### [Task statement]
Where the string "gmail" occurs in a line of the entries below, copy that line.

[Start of Attachment]

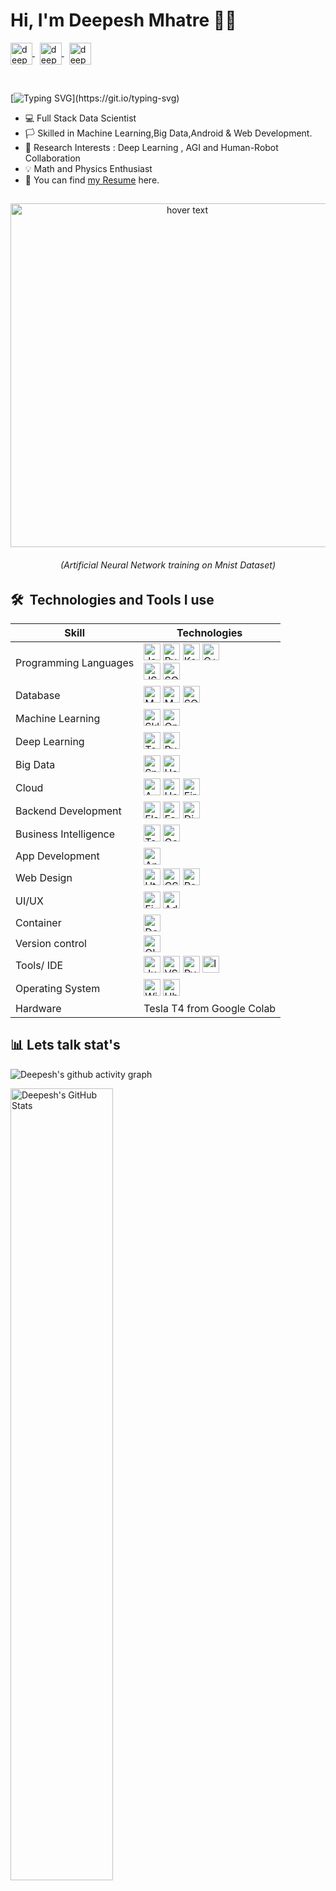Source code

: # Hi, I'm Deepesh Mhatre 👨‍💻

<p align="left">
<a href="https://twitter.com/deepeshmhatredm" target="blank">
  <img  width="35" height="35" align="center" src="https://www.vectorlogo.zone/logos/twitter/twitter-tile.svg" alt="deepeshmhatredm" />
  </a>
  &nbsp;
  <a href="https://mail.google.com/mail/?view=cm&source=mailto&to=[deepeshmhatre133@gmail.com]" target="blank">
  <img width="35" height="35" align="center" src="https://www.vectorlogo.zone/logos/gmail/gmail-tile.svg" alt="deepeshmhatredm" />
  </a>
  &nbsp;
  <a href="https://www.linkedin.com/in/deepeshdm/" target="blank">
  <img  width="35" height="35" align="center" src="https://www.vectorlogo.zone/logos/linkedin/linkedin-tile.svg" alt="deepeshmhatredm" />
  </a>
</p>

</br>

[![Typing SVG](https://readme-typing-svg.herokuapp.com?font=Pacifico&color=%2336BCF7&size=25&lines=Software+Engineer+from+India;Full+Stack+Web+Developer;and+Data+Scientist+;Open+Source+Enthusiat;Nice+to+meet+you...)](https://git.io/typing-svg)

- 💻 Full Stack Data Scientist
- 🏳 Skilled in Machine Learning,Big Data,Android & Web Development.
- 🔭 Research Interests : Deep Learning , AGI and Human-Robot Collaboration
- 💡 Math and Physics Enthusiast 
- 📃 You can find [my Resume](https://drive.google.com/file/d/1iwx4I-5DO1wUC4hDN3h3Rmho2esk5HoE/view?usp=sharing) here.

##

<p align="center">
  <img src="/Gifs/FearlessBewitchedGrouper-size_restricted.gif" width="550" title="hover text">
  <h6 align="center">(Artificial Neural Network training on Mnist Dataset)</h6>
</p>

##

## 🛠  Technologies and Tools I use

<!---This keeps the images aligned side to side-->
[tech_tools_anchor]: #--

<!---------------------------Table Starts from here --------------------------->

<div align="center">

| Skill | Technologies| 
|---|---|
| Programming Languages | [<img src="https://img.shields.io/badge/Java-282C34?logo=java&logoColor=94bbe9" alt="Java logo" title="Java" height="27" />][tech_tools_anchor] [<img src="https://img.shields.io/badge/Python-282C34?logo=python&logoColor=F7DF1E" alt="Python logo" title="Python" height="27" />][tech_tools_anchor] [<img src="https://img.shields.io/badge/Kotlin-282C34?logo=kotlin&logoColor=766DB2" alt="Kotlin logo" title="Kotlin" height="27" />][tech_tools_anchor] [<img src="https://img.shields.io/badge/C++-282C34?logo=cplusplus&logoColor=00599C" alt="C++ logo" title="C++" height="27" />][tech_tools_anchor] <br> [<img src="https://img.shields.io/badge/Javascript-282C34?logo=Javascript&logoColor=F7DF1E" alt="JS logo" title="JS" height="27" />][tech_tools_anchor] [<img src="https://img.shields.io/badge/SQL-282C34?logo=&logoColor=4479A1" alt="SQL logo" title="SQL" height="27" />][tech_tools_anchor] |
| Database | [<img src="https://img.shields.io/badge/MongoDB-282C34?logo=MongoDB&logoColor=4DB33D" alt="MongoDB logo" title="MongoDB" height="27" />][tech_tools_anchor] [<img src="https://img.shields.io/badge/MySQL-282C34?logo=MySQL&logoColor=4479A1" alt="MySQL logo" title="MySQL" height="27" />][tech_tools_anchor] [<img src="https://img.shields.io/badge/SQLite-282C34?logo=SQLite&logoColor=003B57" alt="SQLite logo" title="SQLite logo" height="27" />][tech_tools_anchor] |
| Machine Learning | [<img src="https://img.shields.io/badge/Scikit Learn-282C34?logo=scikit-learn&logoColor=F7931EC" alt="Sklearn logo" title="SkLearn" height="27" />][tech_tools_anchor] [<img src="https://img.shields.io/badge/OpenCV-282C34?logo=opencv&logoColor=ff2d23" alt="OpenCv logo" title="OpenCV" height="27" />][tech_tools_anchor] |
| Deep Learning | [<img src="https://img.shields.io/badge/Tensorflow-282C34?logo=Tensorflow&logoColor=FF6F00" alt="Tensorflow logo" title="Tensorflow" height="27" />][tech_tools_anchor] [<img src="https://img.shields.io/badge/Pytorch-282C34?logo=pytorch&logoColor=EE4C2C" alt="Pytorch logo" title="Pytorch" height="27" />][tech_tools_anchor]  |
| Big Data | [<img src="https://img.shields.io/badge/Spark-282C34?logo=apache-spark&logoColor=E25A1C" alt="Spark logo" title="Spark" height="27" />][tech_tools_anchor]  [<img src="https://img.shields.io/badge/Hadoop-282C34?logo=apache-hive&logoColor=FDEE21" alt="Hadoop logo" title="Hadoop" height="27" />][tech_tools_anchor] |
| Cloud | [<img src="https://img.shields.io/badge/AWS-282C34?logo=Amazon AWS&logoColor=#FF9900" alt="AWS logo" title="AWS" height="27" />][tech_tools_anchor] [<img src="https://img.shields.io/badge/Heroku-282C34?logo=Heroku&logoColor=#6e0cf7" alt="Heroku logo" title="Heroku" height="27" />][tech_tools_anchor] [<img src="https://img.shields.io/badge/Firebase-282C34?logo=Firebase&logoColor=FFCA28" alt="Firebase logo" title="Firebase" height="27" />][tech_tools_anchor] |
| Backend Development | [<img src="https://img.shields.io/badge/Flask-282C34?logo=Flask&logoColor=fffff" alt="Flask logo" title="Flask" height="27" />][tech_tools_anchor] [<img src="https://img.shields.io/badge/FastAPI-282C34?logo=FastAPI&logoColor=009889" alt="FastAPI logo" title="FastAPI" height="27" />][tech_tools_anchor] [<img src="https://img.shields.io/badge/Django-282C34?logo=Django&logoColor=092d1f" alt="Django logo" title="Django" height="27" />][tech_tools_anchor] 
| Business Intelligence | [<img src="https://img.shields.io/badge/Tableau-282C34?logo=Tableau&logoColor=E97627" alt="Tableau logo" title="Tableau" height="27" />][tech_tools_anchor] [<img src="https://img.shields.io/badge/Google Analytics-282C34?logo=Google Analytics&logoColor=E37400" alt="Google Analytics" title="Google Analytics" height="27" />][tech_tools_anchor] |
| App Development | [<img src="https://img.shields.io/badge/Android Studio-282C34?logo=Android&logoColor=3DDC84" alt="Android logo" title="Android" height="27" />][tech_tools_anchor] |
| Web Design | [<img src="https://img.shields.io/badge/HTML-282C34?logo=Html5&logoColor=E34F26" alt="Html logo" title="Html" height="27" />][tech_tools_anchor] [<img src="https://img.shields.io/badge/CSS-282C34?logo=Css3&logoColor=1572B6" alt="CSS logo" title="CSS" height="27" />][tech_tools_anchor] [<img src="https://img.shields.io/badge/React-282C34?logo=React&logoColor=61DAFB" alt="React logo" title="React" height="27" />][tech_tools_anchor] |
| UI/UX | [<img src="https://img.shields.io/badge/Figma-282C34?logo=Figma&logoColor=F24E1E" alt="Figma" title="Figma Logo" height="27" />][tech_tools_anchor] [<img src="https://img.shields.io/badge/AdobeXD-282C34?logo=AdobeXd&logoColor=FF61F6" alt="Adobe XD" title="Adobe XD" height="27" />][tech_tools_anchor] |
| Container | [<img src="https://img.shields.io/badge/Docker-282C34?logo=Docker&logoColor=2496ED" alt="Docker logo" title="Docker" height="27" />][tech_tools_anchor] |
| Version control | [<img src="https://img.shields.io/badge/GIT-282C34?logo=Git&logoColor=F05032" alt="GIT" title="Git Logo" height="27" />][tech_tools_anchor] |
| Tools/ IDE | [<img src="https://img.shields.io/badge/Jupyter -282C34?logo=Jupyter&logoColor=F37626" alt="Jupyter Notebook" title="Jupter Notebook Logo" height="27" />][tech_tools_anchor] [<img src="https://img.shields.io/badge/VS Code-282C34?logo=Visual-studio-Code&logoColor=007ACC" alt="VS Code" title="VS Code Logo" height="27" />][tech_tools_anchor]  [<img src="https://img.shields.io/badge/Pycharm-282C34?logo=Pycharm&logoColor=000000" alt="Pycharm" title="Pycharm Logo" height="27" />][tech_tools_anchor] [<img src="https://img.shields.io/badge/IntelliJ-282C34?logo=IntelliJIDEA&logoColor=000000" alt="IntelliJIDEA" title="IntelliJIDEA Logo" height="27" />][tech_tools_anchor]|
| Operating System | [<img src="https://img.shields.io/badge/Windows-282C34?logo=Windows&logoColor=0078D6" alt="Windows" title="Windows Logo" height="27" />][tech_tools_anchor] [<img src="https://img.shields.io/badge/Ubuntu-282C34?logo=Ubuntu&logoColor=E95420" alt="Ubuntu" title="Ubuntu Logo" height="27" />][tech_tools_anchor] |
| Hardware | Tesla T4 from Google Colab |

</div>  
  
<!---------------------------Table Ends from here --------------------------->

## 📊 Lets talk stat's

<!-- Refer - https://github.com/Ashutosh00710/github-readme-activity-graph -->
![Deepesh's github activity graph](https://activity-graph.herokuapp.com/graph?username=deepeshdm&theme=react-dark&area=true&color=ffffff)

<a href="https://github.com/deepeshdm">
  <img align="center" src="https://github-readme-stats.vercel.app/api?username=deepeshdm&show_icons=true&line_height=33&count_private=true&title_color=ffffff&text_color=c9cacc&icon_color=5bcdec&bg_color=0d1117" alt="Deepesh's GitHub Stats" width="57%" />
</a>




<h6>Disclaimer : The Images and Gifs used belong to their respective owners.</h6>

[End of Attachment]

### [Exercise solution]
  <a href="https://mail.google.com/mail/?view=cm&source=mailto&to=[deepeshmhatre133@gmail.com]" target="blank">
  <img width="35" height="35" align="center" src="https://www.vectorlogo.zone/logos/gmail/gmail-tile.svg" alt="deepeshmhatredm" />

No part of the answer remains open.